Underworld Rises, Inkheart Flops
By John Hamann
January 25, 2009
Gran Torino, despite the hard Oscar snub, still finishes third for Clint Eastwood. After an MLK-inflated gross of $22 million in the previous frame, Gran Torino fell a terrific 27% to $16 million, despite no Oscar push. In the Wednesday and Thursday following nominations, Gran Torino was actually the number one film on both those days, which shows that Clint doesn't need awards to continue draw crowds. Gran Torino is now going to be easily Clint's highest grosser, as it has earned $97.6 million so far, and will cross $100 million by the start of next weekend.
Fourth goes to Hotel For Dogs, which actually moves up a spot from fifth last weekend. The Paramount release that opened lower than expected last weekend earned $12.4 million in its second weekend, off a solid 27%. The problem for Hotel for Dogs is budget, as this one cost $75 million to make, and has a gross so far of $37 million.
Thanks to a bevy of Oscar nominations - and 841 more venues - Slumdog Millionaire moves from tenth spot last weekend to fifth spot this weekend with a gross of $10.6 million. Ten nominations propelled Danny Boyle's little film that could up from its $5.8 million gross last weekend, an increase of 80%. This is its highest rank and biggest gross of its now 11-week run, and in my opinion propels it to the front of the pack for Best Picture consideration. This $15 million Fox Searchlight pickup has now earned the studio $55.9 million, and is the reason I put up with all this awards nonsense - little films that should be seen by a wider audience are, at least this year. With a few wins come Oscar night, Slumdog could be a $100 million winner - and that's just domestic sales.
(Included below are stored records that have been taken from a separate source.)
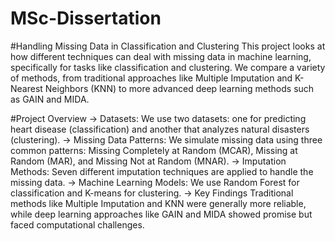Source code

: # MSc-Dissertation

#Handling Missing Data in Classification and Clustering
This project looks at how different techniques can deal with missing data in machine learning, specifically for tasks like classification and clustering. We compare a variety of methods, from traditional approaches like Multiple Imputation and K-Nearest Neighbors (KNN) to more advanced deep learning methods such as GAIN and MIDA.

#Project Overview
-> Datasets: We use two datasets: one for predicting heart disease (classification) and another that analyzes natural disasters (clustering).
-> Missing Data Patterns: We simulate missing data using three common patterns: Missing Completely at Random (MCAR), Missing at Random (MAR), and Missing Not at Random (MNAR).
-> Imputation Methods: Seven different imputation techniques are applied to handle the missing data.
-> Machine Learning Models: We use Random Forest for classification and K-means for clustering.
-> Key Findings
Traditional methods like Multiple Imputation and KNN were generally more reliable, while deep learning approaches like GAIN and MIDA showed promise but faced computational challenges.
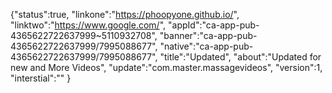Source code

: {"status":true,
"linkone":"https://phoopyone.github.io/",
"linktwo":"https://www.google.com/",
"appId":"ca-app-pub-4365622722637999~5110932708",
"banner":"ca-app-pub-4365622722637999/7995088677",
"native":"ca-app-pub-4365622722637999/7995088677",
"title":"Updated",
"about":"Updated for new and More Videos",
"update":"com.master.massagevideos",
"version":1,
"interstial":""
}
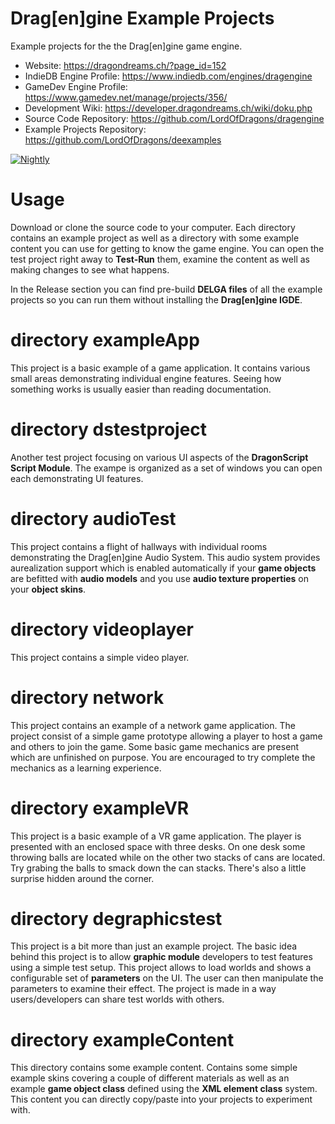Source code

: # Drag[en]gine Example Projects

Example projects for the the Drag[en]gine game engine.

- Website: https://dragondreams.ch/?page_id=152
- IndieDB Engine Profile: https://www.indiedb.com/engines/dragengine
- GameDev Engine Profile: https://www.gamedev.net/manage/projects/356/
- Development Wiki: https://developer.dragondreams.ch/wiki/doku.php
- Source Code Repository: https://github.com/LordOfDragons/dragengine
- Example Projects Repository: https://github.com/LordOfDragons/deexamples

[![Nightly](https://github.com/LordOfDragons/deexamples/actions/workflows/nightly.yml/badge.svg)](https://github.com/LordOfDragons/deexamples/actions/workflows/nightly.yml)

# Usage

Download or clone the source code to your computer. Each directory
contains an example project as well as a directory with some example
content you can use for getting to know the game engine. You can open
the test project right away to **Test-Run** them, examine the content
as well as making changes to see what happens.

In the Release section you can find pre-build **DELGA files** of all
the example projects so you can run them without installing the
**Drag[en]gine IGDE**.

# directory exampleApp

This project is a basic example of a game application. It contains
various small areas demonstrating individual engine features. Seeing
how something works is usually easier than reading documentation.

# directory dstestproject

Another test project focusing on various UI aspects of the
**DragonScript Script Module**. The exampe is organized as a set of
windows you can open each demonstrating UI features.

# directory audioTest

This project contains a flight of hallways with individual rooms
demonstrating the Drag[en]gine Audio System. This audio system provides
aurealization support which is enabled automatically if your **game objects**
are befitted with **audio models** and you use **audio texture properties**
on your **object skins**.

# directory videoplayer

This project contains a simple video player.

# directory network

This project contains an example of a network game application.
The project consist of a simple game prototype allowing a player
to host a game and others to join the game. Some basic game mechanics
are present which are unfinished on purpose. You are encouraged to
try complete the mechanics as a learning experience.

# directory exampleVR

This project is a basic example of a VR game application. The player
is presented with an enclosed space with three desks. On one desk
some throwing balls are located while on the other two stacks of cans
are located. Try grabing the balls to smack down the can stacks.
There's also a little surprise hidden around the corner.

# directory degraphicstest

This project is a bit more than just an example project. The basic
idea behind this project is to allow **graphic module** developers
to test features using a simple test setup. This project allows to
load worlds and shows a configurable set of **parameters** on the UI.
The user can then manipulate the parameters to examine their effect.
The project is made in a way users/developers can share test worlds
with others.

# directory exampleContent

This directory contains some example content. Contains some simple
example skins covering a couple of different materials as well as
an example **game object class** defined using the **XML element class**
system. This content you can directly copy/paste into your projects
to experiment with.
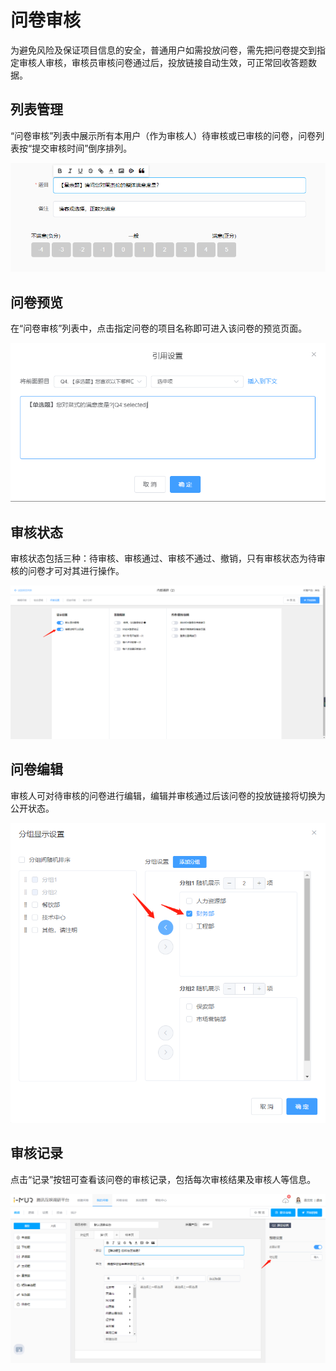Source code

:# 问卷审核

为避免风险及保证项目信息的安全，普通用户如需投放问卷，需先把问卷提交到指定审核人审核，审核员审核问卷通过后，投放链接自动生效，可正常回收答题数据。

## 列表管理

 “问卷审核”列表中展示所有本用户（作为审核人）待审核或已审核的问卷，问卷列表按“提交审核时间”倒序排列。

![](../.gitbook/assets/image%20%28227%29.png)



## 问卷预览 

在“问卷审核”列表中，点击指定问卷的项目名称即可进入该问卷的预览页面。

![](../.gitbook/assets/image%20%28342%29.png)



## 审核状态 

审核状态包括三种：待审核、审核通过、审核不通过、撤销，只有审核状态为待审核的问卷才可对其进行操作。

![](../.gitbook/assets/image%20%28340%29.png)

## 问卷编辑

审核人可对待审核的问卷进行编辑，编辑并审核通过后该问卷的投放链接将切换为公开状态。

![](../.gitbook/assets/image%20%28223%29.png)

## 审核记录

点击“记录”按钮可查看该问卷的审核记录，包括每次审核结果及审核人等信息。

![](../.gitbook/assets/image%20%28311%29.png)

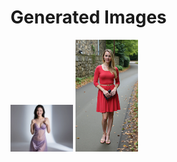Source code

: # Generated Images



<img src="2025_08_30_01.webp" width="100"/> <img src="2025_08_30_02.webp" width="100"/>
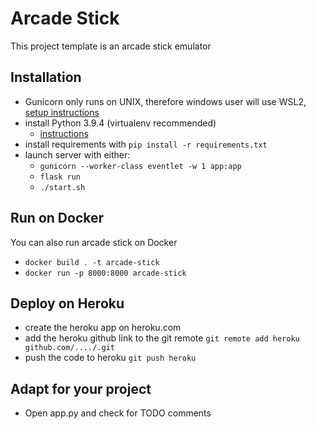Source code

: # Arcade Stick
This project template is an arcade stick emulator

## Installation
- Gunicorn only runs on UNIX, therefore windows user will use WSL2, [setup instructions](https://docs.microsoft.com/fr-fr/windows/wsl/install-win10)
- install Python 3.9.4 (virtualenv recommended)
    - [instructions](https://python.doctor/page-virtualenv-python-environnement-virtuel)
- install requirements with `pip install -r requirements.txt`
- launch server with either:
    - `gunicorn --worker-class eventlet -w 1 app:app`
    - `flask run`
    - `./start.sh`

## Run on Docker
You can also run arcade stick on Docker
- `docker build . -t arcade-stick`
- `docker run -p 8000:8000 arcade-stick`

## Deploy on Heroku
- create the heroku app on heroku.com
- add the heroku github link to the git remote `git remote add heroku github.com/..../.git`
- push the code to heroku `git push heroku`

## Adapt for your project
- Open app.py and check for TODO comments

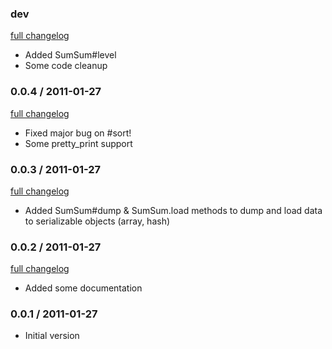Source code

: ### dev

[full changelog](http://github.com/yolk/sum_sum/compare/v0.0.4...master)

* Added SumSum#level
* Some code cleanup

### 0.0.4 / 2011-01-27

[full changelog](http://github.com/yolk/sum_sum/compare/v0.0.3...v0.0.4)

* Fixed major bug on #sort!
* Some pretty_print support

### 0.0.3 / 2011-01-27

[full changelog](http://github.com/yolk/sum_sum/compare/v0.0.2...v0.0.3)

* Added SumSum#dump & SumSum.load methods to dump and load data to serializable objects (array, hash)

### 0.0.2 / 2011-01-27

[full changelog](http://github.com/yolk/sum_sum/compare/v0.0.1...v0.0.2)

* Added some documentation

### 0.0.1 / 2011-01-27

* Initial version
My Bloody Valentine 3-D finishes sixth, and despite being a 3-D release, can't hold its audience in its second weekend. My Bloody Valentine pulled in $10.1 million, but had a pretty significant drop of 53%. Still, the Lionsgate release has pulled in $37.8 million so far, and should add another $20 million to that total before it's done. Had this one not come out in 3-D, I think its gross would have been half that.
Finally showing up in seventh is Inkheart, the new kid-aimed release from Warner Bros. The effects-laden Brendan Fraser flick (where have you heard that before?) got off to a slow start, earning only $7.7 million from a quite telling venue count of 2,655 theatres. With Bedtime Stories just out of the top ten, here comes what was marketed as a very similar thing. Add to that Brendan Fraser looking like he wasn't sure if he was on the Journey to the Center of the Earth set, and we have a mess, leaving Inkheart with a 36% fresh rating and nowhere to go but out. The good news here is that foreign sales seem to be successful, with over $15 million in the bank already from the UK and Germany. Warner Bros.' biggest problem is the $60 million production budget, and leaves me wondering why they didn't wait until at least the end of February to release this one.